Your task
Give the entries back exactly, dropping each image.

[Stored items]
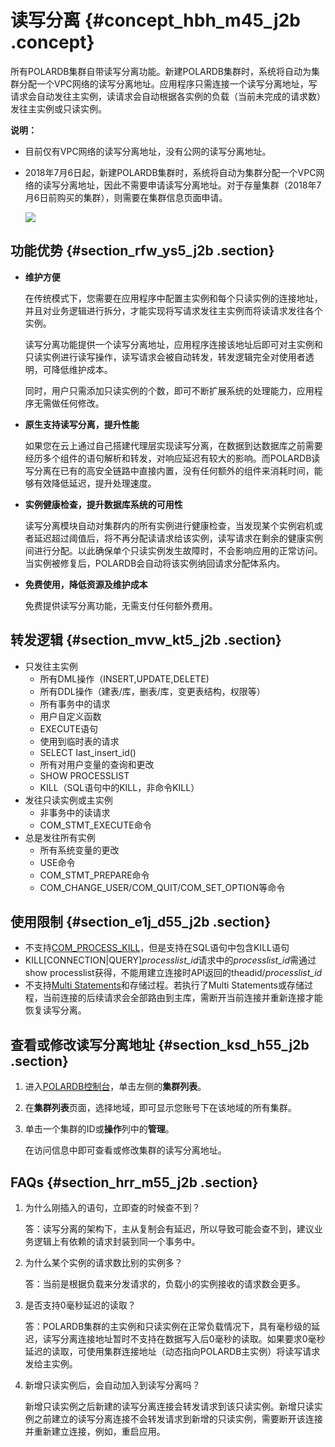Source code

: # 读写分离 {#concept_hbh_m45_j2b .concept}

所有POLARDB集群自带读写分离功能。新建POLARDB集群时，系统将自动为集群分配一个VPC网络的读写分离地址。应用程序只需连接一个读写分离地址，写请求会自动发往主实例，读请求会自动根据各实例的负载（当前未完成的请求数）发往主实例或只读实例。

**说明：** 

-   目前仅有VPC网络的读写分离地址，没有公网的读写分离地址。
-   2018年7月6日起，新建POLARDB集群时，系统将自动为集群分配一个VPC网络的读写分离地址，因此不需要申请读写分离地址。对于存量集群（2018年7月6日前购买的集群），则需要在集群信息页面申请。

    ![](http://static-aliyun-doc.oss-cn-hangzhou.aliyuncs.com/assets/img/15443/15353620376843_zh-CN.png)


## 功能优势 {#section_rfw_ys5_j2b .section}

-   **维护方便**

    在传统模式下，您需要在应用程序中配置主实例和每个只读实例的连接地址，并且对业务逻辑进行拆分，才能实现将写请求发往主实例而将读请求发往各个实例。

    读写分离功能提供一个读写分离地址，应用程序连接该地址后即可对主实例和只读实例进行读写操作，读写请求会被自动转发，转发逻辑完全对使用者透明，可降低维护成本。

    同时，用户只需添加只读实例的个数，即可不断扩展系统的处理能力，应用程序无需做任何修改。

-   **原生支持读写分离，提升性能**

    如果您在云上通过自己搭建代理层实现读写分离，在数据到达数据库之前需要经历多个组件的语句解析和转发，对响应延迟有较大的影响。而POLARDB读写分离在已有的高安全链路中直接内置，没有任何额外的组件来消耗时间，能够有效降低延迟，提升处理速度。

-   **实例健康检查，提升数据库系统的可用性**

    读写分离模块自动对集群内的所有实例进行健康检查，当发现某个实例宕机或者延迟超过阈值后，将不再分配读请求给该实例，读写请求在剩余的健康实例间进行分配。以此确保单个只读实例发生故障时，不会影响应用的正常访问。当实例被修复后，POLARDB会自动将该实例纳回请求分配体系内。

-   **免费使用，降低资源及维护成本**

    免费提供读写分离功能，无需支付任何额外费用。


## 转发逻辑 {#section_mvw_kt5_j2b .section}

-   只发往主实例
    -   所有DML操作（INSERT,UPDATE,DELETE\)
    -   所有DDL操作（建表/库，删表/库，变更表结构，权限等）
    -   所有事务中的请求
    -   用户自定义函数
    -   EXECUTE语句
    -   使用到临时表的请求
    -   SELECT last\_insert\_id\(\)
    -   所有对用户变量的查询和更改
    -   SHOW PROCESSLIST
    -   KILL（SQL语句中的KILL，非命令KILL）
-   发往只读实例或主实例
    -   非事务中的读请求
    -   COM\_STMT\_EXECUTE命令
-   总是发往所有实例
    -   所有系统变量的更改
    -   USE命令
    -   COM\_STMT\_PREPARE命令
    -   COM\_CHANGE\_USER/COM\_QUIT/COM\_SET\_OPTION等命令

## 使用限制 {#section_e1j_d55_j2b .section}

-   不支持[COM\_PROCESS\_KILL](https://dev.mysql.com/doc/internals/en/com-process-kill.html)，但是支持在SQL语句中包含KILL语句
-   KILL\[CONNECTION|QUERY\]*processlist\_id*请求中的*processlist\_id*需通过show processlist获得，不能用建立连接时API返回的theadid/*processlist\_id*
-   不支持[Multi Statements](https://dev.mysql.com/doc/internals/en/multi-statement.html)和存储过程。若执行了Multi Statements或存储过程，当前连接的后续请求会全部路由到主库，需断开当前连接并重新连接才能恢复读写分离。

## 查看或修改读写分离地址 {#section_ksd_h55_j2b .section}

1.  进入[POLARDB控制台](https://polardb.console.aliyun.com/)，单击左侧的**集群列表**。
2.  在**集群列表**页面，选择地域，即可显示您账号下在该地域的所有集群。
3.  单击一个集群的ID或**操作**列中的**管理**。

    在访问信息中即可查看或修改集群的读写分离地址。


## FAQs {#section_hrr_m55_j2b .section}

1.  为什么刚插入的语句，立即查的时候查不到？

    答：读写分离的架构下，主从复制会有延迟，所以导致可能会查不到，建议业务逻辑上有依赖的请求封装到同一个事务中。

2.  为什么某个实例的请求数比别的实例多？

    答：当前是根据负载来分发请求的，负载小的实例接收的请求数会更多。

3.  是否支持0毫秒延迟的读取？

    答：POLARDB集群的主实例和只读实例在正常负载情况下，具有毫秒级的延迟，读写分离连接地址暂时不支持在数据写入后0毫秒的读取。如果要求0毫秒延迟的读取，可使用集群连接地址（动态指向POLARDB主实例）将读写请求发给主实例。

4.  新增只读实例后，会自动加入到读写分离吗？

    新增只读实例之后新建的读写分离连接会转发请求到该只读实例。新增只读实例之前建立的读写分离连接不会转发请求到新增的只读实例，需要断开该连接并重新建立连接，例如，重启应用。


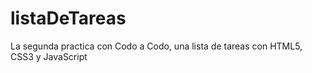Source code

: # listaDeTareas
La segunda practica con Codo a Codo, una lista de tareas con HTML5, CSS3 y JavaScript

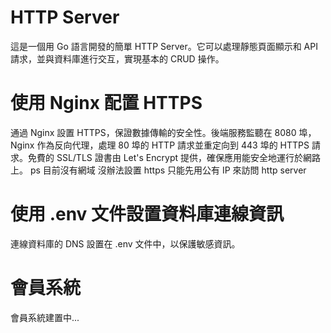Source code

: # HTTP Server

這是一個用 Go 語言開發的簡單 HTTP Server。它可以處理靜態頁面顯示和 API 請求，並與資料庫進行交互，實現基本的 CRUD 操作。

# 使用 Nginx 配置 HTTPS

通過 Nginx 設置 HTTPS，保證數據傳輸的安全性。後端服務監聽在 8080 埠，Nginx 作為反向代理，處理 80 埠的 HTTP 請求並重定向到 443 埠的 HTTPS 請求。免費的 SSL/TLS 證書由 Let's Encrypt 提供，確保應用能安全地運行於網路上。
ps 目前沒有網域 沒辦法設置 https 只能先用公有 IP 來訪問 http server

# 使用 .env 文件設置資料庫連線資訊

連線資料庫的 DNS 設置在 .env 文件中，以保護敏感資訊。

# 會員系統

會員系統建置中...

The completed task
Source code

: # 读写分离 {#concept_hbh_m45_j2b .concept}

所有POLARDB集群自带读写分离功能。新建POLARDB集群时，系统将自动为集群分配一个VPC网络的读写分离地址。应用程序只需连接一个读写分离地址，写请求会自动发往主实例，读请求会自动根据各实例的负载（当前未完成的请求数）发往主实例或只读实例。

**说明：** 

-   目前仅有VPC网络的读写分离地址，没有公网的读写分离地址。
-   2018年7月6日起，新建POLARDB集群时，系统将自动为集群分配一个VPC网络的读写分离地址，因此不需要申请读写分离地址。对于存量集群（2018年7月6日前购买的集群），则需要在集群信息页面申请。

    ![](http://static-aliyun-doc.oss-cn-hangzhou.aliyuncs.com/assets/img/15443/15353620376843_zh-CN.png)


## 功能优势 {#section_rfw_ys5_j2b .section}

-   **维护方便**

    在传统模式下，您需要在应用程序中配置主实例和每个只读实例的连接地址，并且对业务逻辑进行拆分，才能实现将写请求发往主实例而将读请求发往各个实例。

    读写分离功能提供一个读写分离地址，应用程序连接该地址后即可对主实例和只读实例进行读写操作，读写请求会被自动转发，转发逻辑完全对使用者透明，可降低维护成本。

    同时，用户只需添加只读实例的个数，即可不断扩展系统的处理能力，应用程序无需做任何修改。

-   **原生支持读写分离，提升性能**

    如果您在云上通过自己搭建代理层实现读写分离，在数据到达数据库之前需要经历多个组件的语句解析和转发，对响应延迟有较大的影响。而POLARDB读写分离在已有的高安全链路中直接内置，没有任何额外的组件来消耗时间，能够有效降低延迟，提升处理速度。

-   **实例健康检查，提升数据库系统的可用性**

    读写分离模块自动对集群内的所有实例进行健康检查，当发现某个实例宕机或者延迟超过阈值后，将不再分配读请求给该实例，读写请求在剩余的健康实例间进行分配。以此确保单个只读实例发生故障时，不会影响应用的正常访问。当实例被修复后，POLARDB会自动将该实例纳回请求分配体系内。

-   **免费使用，降低资源及维护成本**

    免费提供读写分离功能，无需支付任何额外费用。


## 转发逻辑 {#section_mvw_kt5_j2b .section}

-   只发往主实例
    -   所有DML操作（INSERT,UPDATE,DELETE\)
    -   所有DDL操作（建表/库，删表/库，变更表结构，权限等）
    -   所有事务中的请求
    -   用户自定义函数
    -   EXECUTE语句
    -   使用到临时表的请求
    -   SELECT last\_insert\_id\(\)
    -   所有对用户变量的查询和更改
    -   SHOW PROCESSLIST
    -   KILL（SQL语句中的KILL，非命令KILL）
-   发往只读实例或主实例
    -   非事务中的读请求
    -   COM\_STMT\_EXECUTE命令
-   总是发往所有实例
    -   所有系统变量的更改
    -   USE命令
    -   COM\_STMT\_PREPARE命令
    -   COM\_CHANGE\_USER/COM\_QUIT/COM\_SET\_OPTION等命令

## 使用限制 {#section_e1j_d55_j2b .section}

-   不支持[COM\_PROCESS\_KILL](https://dev.mysql.com/doc/internals/en/com-process-kill.html)，但是支持在SQL语句中包含KILL语句
-   KILL\[CONNECTION|QUERY\]*processlist\_id*请求中的*processlist\_id*需通过show processlist获得，不能用建立连接时API返回的theadid/*processlist\_id*
-   不支持[Multi Statements](https://dev.mysql.com/doc/internals/en/multi-statement.html)和存储过程。若执行了Multi Statements或存储过程，当前连接的后续请求会全部路由到主库，需断开当前连接并重新连接才能恢复读写分离。

## 查看或修改读写分离地址 {#section_ksd_h55_j2b .section}

1.  进入[POLARDB控制台](https://polardb.console.aliyun.com/)，单击左侧的**集群列表**。
2.  在**集群列表**页面，选择地域，即可显示您账号下在该地域的所有集群。
3.  单击一个集群的ID或**操作**列中的**管理**。

    在访问信息中即可查看或修改集群的读写分离地址。


## FAQs {#section_hrr_m55_j2b .section}

1.  为什么刚插入的语句，立即查的时候查不到？

    答：读写分离的架构下，主从复制会有延迟，所以导致可能会查不到，建议业务逻辑上有依赖的请求封装到同一个事务中。

2.  为什么某个实例的请求数比别的实例多？

    答：当前是根据负载来分发请求的，负载小的实例接收的请求数会更多。

3.  是否支持0毫秒延迟的读取？

    答：POLARDB集群的主实例和只读实例在正常负载情况下，具有毫秒级的延迟，读写分离连接地址暂时不支持在数据写入后0毫秒的读取。如果要求0毫秒延迟的读取，可使用集群连接地址（动态指向POLARDB主实例）将读写请求发给主实例。

4.  新增只读实例后，会自动加入到读写分离吗？

    新增只读实例之后新建的读写分离连接会转发请求到该只读实例。新增只读实例之前建立的读写分离连接不会转发请求到新增的只读实例，需要断开该连接并重新建立连接，例如，重启应用。


Source code

: # listaDeTareas
La segunda practica con Codo a Codo, una lista de tareas con HTML5, CSS3 y JavaScript

Source code

: # HTTP Server

這是一個用 Go 語言開發的簡單 HTTP Server。它可以處理靜態頁面顯示和 API 請求，並與資料庫進行交互，實現基本的 CRUD 操作。

# 使用 Nginx 配置 HTTPS

通過 Nginx 設置 HTTPS，保證數據傳輸的安全性。後端服務監聽在 8080 埠，Nginx 作為反向代理，處理 80 埠的 HTTP 請求並重定向到 443 埠的 HTTPS 請求。免費的 SSL/TLS 證書由 Let's Encrypt 提供，確保應用能安全地運行於網路上。
ps 目前沒有網域 沒辦法設置 https 只能先用公有 IP 來訪問 http server

# 使用 .env 文件設置資料庫連線資訊

連線資料庫的 DNS 設置在 .env 文件中，以保護敏感資訊。

# 會員系統

會員系統建置中...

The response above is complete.